試料をプールすること、ライブラリの調製及び配列決定。試料をプールするために凍結したプレートを氷上で解凍した。各プレートのRT産物を2等分(96ウェルプレートの左半分と右半分)してプールし、製造元の指示書に従ってSelect-a-Size DNA Clean & Concentrator(Zymo Research,Irvine,CA)を用いて濃縮し、300bpより短い物質を除いた。手短には、500μLのselect-a-size DNA結合緩衝液を100μLのcDNAに加え、穏やかにピペッティングすることによって混合し、その後、10,000gで30秒間遠心分離した。cDNAを含有しているカラムをDNA洗浄緩衝液で2回洗浄し、DNA溶出緩衝液を用いて15μLで溶出した。Q5 DNAポリメラーゼ(New England Biosciences)と0.2μMのプライマーpltwll_LibPCR_Fw及びpltwll_LibPCR_RVとを用いたPCRに1μLの各試料を使用した。Eppendorf Mastercycler Nexus熱循環器(Hauppauge, NY)を用い、以下のPCR熱循環条件:95℃で5分間の変性;98℃で30秒間、60℃で30秒間、及び68℃で1分間を10サイクル;ならびに68℃で5分間の最終伸長を用いた。以前記載されたようにselect-a-Size DNA Clean & Concentrator(Zymo Research,Irvine,CA)を用いてPCR産物を再び濃縮して300bpより短い産物を取り除いた。次いで0.2μMのプライマーpltwell_PCR2_Fw及びpltwell_PCR2_Rvを用いて2回目のPCRを行った。Pippin Prep DNAサイズ選択システム(Beverly,MA)を用いて300bp~1200bpの産物をサイズ選択し、Illumina MiSeq system(San Diego,CA)によって配列決定した。

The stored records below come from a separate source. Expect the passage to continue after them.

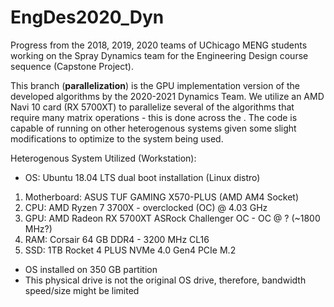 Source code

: # EngDes2020_Dyn
Progress from the 2018, 2019, 2020 teams of UChicago MENG students working on the Spray Dynamics team for the Engineering Design course sequence (Capstone Project).

This branch (**parallelization**) is the GPU implementation version of the developed algorithms by the 2020-2021 Dynamics Team. We utilize an AMD Navi 10 card (RX 5700XT) to parallelize several of the algorithms that require many matrix operations - this is done across the . The code is capable of running on other heterogenous systems given some slight modifications to optimize to the system being used. 



Heterogenous System Utilized (Workstation):
- OS: Ubuntu 18.04 LTS dual boot installation (Linux distro)
1. Motherboard: ASUS TUF GAMING X570-PLUS (AMD AM4 Socket)
2. CPU: AMD Ryzen 7 3700X - overclocked (OC) @ 4.03 GHz
3. GPU: AMD Radeon RX 5700XT ASRock Challenger OC - OC @ ? (~1800 MHz?)
4. RAM: Corsair 64 GB DDR4 - 3200 MHz CL16
5. SSD: 1TB Rocket 4 PLUS NVMe 4.0 Gen4 PCIe M.2
  - OS installed on 350 GB partition
  - This physical drive is not the original OS drive, therefore, bandwidth speed/size might be limited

解析及び結果。ライブラリのMiSeq配列決定に続いて、48ウェルのセットから得られた読み取り対をPythonスクリプトを用いて解析した。ポアソン分布に従ったバーコードの無作為分布の結果、これらのウェルのうち39個が、少なくとも1つのwIDと少なくとも1つのwIDとを含有した。9個のウェルは、wIDバーコードもoDTバーコードも含有しなかった。読み取りの既知の構造(5’-wID-ACGGG-mRNA-BdA16-N8-oDT)を用いて、oDT BCを逆行読み取りから特定し、wID BCを順行読み取りから特定した。後に続く解析でバーコードの既知の配列を使用しなかったということは、この方法が、バーコードがどの試料に関連するかという以前の知識を持たないで核酸の起源の試料を決定することができ、データ解析のやり方がシークエンサーによって導入される誤差に対して安定であることを実証している。
「二重バーコード付き転写産物の読み取り」のセットはoDT BC及びwID BCの双方が特定される読み取り対から生成された。セットは、6,964個の違うバーコード対を含む合計107,795個の読み取り対から成った。二重バーコード付き転写産物から観察されたバーコード対の頻度のヒストグラムを図15に示す。

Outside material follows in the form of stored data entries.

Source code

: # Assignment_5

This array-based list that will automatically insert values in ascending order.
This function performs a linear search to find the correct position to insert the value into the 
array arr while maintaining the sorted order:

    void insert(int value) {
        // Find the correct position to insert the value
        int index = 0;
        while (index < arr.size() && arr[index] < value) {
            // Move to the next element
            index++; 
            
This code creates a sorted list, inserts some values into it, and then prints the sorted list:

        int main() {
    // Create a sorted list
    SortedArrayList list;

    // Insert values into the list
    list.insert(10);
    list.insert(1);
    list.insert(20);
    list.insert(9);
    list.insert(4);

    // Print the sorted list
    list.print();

低レベルの交差混入がオリゴの合成から予想された(IDT DNA Technologies,Reduced Barcode Contamination Using Oligonucleotides With TruGrade(商標)Processing,Decoded,2(4),2012を参照のこと)。バーコードのオリゴはセットで一緒に合成した。一緒に合成されるN個のバーコードと共に、供給される各オリゴが他のN-1個のオリゴのそれぞれの等量混合物を含有するのであれば、各所望の産物オリゴが作り出されるオリゴの画分1-pのみを含むように、混入から生じる対に対比させた予想されるバーコード対を有するであろう読み取りの画分を推定することができる。予想される対を伴う読み取りの画分は(1-p)(1-p)として推定することができる。混入である画分は(1-(1-p)(1-p))として推定することができる。混入のせいで(N-1)個の異なるオリゴバーコードがあるならば、合計NN-1個の混入物対がある。次いで混入物対の比率はf=(1-pp)/{p(NN-1)}として推定することができ、読み取りの所与の数Rについての混入物当たりの読み取り対の数はfRである。

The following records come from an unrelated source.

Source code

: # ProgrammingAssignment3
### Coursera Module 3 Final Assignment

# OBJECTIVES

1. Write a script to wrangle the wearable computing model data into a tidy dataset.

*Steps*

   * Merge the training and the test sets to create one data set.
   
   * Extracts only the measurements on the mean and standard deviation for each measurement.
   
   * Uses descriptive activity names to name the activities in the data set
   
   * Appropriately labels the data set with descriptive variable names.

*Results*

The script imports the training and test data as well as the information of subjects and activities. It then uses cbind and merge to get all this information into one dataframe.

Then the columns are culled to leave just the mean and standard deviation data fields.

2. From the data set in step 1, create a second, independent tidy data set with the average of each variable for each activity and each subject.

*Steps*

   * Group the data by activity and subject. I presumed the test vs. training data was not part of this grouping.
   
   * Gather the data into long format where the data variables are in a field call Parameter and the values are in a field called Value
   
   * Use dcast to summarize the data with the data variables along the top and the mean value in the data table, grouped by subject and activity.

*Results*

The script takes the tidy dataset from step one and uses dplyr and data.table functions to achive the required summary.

24のプレートで合計288個のバーコードを一度に整えた。モルレベルで10%までのオリゴの交差混入を控えめに可能にして、40未満の違う読み取り対のバーコード対が混入であるらしいことが推定された。従って、我々の解析でのさらなる検討のために最低50の読み取り対でバーコードの所与の対が観察されることを要する閾値が設定された。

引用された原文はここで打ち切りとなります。